[Extracted records]

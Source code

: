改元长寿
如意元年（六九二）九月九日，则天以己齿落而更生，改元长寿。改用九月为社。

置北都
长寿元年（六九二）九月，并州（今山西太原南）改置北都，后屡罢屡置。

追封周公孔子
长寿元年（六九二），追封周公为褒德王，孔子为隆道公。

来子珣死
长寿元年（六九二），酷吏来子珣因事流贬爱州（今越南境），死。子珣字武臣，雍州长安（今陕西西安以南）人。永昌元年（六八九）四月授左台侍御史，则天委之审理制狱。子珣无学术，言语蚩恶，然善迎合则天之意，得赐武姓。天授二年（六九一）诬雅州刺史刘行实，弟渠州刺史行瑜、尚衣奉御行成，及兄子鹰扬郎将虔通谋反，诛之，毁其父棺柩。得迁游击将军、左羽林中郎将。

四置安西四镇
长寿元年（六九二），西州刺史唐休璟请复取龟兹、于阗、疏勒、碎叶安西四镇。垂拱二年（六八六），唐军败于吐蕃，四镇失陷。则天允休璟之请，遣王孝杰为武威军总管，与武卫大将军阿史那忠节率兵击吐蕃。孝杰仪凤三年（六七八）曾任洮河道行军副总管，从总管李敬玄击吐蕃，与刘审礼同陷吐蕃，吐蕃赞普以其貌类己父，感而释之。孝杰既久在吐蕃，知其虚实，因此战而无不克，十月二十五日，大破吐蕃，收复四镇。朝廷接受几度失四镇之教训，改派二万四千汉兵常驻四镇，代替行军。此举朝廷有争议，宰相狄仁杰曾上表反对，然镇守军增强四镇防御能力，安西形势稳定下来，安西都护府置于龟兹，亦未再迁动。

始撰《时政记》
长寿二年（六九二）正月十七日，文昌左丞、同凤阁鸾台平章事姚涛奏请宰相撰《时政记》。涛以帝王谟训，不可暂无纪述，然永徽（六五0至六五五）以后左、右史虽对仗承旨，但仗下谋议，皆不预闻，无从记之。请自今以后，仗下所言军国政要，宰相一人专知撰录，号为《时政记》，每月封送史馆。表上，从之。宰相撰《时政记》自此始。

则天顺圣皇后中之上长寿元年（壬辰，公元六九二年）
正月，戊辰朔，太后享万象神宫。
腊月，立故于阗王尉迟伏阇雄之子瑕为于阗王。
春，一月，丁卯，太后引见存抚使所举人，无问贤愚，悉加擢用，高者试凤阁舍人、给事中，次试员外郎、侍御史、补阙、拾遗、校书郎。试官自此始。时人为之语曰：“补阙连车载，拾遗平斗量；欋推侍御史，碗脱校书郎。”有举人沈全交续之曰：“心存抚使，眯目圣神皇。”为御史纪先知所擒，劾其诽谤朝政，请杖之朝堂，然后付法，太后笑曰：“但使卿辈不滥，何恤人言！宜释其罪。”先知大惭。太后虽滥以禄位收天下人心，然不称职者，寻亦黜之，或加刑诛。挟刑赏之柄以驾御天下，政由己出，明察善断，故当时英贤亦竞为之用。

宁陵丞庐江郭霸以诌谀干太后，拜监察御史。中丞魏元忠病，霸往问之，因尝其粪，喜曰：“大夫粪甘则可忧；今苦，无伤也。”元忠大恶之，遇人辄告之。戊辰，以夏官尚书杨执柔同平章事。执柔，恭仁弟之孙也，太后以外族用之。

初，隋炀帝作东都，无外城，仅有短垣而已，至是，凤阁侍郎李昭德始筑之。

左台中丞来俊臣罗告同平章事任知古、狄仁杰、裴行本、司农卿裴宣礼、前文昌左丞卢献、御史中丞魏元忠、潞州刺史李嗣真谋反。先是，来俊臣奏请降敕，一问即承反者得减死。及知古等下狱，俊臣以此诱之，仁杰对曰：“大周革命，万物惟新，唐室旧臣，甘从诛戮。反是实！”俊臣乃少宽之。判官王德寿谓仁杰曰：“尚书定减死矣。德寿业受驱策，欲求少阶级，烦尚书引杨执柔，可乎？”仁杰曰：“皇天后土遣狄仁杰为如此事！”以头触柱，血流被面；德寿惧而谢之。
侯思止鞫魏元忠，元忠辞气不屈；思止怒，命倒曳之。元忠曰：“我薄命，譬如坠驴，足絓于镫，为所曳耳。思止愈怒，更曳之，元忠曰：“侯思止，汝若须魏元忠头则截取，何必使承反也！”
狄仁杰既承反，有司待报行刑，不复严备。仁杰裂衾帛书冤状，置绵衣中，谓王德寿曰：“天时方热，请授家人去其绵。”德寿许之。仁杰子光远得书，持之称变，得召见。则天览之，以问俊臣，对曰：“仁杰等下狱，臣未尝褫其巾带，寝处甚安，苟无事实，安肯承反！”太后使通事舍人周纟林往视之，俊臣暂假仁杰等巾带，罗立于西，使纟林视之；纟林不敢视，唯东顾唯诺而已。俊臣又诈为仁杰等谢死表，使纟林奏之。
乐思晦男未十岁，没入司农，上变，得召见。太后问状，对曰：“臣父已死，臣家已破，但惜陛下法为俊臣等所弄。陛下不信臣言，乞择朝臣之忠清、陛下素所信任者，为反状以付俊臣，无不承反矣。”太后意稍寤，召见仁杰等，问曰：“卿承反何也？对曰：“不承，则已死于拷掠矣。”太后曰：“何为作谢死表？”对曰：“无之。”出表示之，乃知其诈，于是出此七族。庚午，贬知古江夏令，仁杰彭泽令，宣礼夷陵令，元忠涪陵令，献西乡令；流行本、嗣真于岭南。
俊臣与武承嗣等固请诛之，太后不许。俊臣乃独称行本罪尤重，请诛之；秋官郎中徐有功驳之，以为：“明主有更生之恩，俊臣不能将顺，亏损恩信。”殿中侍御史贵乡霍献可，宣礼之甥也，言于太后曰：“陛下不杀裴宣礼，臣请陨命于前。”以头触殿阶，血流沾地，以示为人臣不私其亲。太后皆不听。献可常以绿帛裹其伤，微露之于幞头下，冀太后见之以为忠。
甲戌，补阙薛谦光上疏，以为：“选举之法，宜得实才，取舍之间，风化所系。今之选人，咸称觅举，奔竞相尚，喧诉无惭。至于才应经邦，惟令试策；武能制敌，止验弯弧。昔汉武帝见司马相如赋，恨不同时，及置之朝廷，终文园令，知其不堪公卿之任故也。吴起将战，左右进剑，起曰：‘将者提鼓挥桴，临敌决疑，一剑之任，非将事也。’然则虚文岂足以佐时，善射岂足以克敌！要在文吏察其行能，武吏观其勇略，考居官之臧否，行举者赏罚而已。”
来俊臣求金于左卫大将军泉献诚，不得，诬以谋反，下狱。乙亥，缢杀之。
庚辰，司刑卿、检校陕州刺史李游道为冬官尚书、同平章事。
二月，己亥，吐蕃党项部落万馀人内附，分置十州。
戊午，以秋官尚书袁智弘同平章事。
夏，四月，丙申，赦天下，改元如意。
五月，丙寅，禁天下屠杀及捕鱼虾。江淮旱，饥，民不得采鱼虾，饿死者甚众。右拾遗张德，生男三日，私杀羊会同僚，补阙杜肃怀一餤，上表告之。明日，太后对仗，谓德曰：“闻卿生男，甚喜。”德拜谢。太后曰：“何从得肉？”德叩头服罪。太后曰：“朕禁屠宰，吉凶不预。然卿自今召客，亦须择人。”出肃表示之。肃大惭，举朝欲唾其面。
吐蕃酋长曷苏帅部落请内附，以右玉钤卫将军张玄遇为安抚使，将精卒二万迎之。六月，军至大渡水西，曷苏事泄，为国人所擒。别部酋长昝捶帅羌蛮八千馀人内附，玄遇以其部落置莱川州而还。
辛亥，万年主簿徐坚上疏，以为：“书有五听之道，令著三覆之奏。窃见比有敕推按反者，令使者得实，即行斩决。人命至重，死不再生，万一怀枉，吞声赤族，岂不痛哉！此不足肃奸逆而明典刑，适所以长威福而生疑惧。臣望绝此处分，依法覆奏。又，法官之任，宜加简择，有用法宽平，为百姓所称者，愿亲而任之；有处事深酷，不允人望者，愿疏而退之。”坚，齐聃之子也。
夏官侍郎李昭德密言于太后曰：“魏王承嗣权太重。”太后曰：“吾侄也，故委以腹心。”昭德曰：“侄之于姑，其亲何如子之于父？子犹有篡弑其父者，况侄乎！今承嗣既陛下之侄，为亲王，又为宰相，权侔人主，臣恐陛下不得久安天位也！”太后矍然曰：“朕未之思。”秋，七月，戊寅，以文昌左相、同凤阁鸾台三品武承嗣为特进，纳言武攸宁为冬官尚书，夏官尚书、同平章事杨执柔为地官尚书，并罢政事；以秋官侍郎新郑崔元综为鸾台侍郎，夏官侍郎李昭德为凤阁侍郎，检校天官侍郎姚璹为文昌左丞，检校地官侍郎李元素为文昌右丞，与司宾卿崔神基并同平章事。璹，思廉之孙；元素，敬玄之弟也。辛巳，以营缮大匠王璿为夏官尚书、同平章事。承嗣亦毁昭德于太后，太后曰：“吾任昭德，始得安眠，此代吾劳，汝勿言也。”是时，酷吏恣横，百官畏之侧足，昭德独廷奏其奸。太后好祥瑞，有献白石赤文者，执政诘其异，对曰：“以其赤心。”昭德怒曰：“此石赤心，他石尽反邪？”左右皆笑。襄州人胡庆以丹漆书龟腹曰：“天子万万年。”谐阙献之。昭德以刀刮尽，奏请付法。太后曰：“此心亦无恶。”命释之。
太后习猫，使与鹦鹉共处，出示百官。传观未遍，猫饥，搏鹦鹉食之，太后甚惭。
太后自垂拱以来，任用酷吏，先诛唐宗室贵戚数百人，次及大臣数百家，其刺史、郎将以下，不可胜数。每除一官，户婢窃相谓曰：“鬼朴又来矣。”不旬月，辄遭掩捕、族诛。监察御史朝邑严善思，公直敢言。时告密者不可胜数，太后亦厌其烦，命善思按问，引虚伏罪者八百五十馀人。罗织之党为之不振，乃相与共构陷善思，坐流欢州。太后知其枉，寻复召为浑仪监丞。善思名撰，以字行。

### Work task
Once you reach the line that holds "辛亥，万年主簿徐坚上疏，以为", print it and every line after it through the end of the records, word for word.

### Exercise solution
辛亥，万年主簿徐坚上疏，以为：“书有五听之道，令著三覆之奏。窃见比有敕推按反者，令使者得实，即行斩决。人命至重，死不再生，万一怀枉，吞声赤族，岂不痛哉！此不足肃奸逆而明典刑，适所以长威福而生疑惧。臣望绝此处分，依法覆奏。又，法官之任，宜加简择，有用法宽平，为百姓所称者，愿亲而任之；有处事深酷，不允人望者，愿疏而退之。”坚，齐聃之子也。
夏官侍郎李昭德密言于太后曰：“魏王承嗣权太重。”太后曰：“吾侄也，故委以腹心。”昭德曰：“侄之于姑，其亲何如子之于父？子犹有篡弑其父者，况侄乎！今承嗣既陛下之侄，为亲王，又为宰相，权侔人主，臣恐陛下不得久安天位也！”太后矍然曰：“朕未之思。”秋，七月，戊寅，以文昌左相、同凤阁鸾台三品武承嗣为特进，纳言武攸宁为冬官尚书，夏官尚书、同平章事杨执柔为地官尚书，并罢政事；以秋官侍郎新郑崔元综为鸾台侍郎，夏官侍郎李昭德为凤阁侍郎，检校天官侍郎姚璹为文昌左丞，检校地官侍郎李元素为文昌右丞，与司宾卿崔神基并同平章事。璹，思廉之孙；元素，敬玄之弟也。辛巳，以营缮大匠王璿为夏官尚书、同平章事。承嗣亦毁昭德于太后，太后曰：“吾任昭德，始得安眠，此代吾劳，汝勿言也。”是时，酷吏恣横，百官畏之侧足，昭德独廷奏其奸。太后好祥瑞，有献白石赤文者，执政诘其异，对曰：“以其赤心。”昭德怒曰：“此石赤心，他石尽反邪？”左右皆笑。襄州人胡庆以丹漆书龟腹曰：“天子万万年。”谐阙献之。昭德以刀刮尽，奏请付法。太后曰：“此心亦无恶。”命释之。
太后习猫，使与鹦鹉共处，出示百官。传观未遍，猫饥，搏鹦鹉食之，太后甚惭。
太后自垂拱以来，任用酷吏，先诛唐宗室贵戚数百人，次及大臣数百家，其刺史、郎将以下，不可胜数。每除一官，户婢窃相谓曰：“鬼朴又来矣。”不旬月，辄遭掩捕、族诛。监察御史朝邑严善思，公直敢言。时告密者不可胜数，太后亦厌其烦，命善思按问，引虚伏罪者八百五十馀人。罗织之党为之不振，乃相与共构陷善思，坐流欢州。太后知其枉，寻复召为浑仪监丞。善思名撰，以字行。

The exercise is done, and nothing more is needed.